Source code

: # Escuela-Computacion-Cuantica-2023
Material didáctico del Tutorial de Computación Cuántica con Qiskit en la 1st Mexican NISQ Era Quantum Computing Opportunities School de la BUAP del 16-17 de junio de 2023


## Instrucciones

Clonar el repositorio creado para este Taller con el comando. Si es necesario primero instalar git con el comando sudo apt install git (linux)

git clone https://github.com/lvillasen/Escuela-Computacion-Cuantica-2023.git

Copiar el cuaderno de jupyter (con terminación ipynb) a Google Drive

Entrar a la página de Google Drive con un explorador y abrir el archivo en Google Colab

● ● ● ● ● ● ●

Lines in the data that hold "Computacion" must be located and copied.

: # Escuela-Computacion-Cuantica-2023
git clone https://github.com/lvillasen/Escuela-Computacion-Cuantica-2023.git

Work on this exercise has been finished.